> Directions for this task
Go through the data below and return each line containing the word "details".

> Data provided
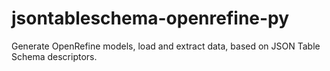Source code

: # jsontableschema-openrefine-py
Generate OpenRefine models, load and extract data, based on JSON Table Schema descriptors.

--

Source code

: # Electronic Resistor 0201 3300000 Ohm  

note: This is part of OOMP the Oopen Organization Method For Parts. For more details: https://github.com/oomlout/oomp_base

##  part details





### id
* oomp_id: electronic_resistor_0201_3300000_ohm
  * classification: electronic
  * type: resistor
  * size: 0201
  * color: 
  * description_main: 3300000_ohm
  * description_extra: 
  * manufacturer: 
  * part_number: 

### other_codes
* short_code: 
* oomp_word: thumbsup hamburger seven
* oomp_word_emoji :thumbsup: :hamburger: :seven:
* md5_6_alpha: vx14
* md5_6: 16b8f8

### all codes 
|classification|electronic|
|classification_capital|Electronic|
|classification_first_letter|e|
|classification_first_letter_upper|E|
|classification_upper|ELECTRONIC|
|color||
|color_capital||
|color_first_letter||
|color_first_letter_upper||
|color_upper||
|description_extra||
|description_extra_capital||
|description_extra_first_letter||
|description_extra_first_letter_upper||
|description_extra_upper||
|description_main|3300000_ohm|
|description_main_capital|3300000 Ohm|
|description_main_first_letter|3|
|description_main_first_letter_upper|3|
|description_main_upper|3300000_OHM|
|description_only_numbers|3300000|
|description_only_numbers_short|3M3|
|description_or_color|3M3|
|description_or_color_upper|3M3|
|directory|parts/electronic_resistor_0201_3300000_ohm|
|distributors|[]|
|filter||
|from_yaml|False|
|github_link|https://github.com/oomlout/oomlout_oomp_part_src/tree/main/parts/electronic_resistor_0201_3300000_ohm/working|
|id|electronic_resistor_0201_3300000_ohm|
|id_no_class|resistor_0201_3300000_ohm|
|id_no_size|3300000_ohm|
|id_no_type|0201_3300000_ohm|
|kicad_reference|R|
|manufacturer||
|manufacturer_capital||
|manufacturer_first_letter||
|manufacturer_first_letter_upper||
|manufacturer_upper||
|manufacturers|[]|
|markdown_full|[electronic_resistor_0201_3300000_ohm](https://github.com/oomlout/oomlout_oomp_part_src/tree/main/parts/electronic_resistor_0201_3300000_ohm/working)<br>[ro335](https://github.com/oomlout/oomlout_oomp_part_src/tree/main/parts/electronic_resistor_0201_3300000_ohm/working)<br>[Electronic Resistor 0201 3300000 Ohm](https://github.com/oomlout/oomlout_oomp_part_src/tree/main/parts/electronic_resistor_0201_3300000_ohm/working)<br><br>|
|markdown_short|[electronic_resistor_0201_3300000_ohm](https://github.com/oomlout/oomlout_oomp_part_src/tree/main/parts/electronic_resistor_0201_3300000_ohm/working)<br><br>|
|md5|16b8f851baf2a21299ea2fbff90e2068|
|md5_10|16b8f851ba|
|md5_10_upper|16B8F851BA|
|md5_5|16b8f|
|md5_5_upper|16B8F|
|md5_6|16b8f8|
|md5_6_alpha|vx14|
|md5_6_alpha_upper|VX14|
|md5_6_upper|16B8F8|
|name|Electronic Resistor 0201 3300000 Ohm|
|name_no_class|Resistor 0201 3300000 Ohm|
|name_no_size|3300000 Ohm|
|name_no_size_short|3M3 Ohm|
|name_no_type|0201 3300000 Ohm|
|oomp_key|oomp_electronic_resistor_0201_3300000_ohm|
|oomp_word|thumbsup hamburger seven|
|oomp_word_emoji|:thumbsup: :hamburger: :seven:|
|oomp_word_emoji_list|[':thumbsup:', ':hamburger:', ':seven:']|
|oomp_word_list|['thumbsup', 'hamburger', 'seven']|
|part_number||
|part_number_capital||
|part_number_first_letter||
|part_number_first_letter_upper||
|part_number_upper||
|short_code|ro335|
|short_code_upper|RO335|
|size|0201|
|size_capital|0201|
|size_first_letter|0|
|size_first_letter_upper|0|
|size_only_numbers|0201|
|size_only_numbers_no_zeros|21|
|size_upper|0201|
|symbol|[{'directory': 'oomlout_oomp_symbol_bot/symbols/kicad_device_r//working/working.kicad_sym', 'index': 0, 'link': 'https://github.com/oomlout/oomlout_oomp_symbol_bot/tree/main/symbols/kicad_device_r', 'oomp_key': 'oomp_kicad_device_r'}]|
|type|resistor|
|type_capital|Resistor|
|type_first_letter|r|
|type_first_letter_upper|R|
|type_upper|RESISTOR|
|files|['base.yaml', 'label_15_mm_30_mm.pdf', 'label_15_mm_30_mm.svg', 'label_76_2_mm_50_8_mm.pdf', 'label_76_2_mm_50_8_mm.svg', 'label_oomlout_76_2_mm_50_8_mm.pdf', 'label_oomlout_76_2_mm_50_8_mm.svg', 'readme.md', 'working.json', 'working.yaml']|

> Output for this task
note: This is part of OOMP the Oopen Organization Method For Parts. For more details: https://github.com/oomlout/oomp_base
##  part details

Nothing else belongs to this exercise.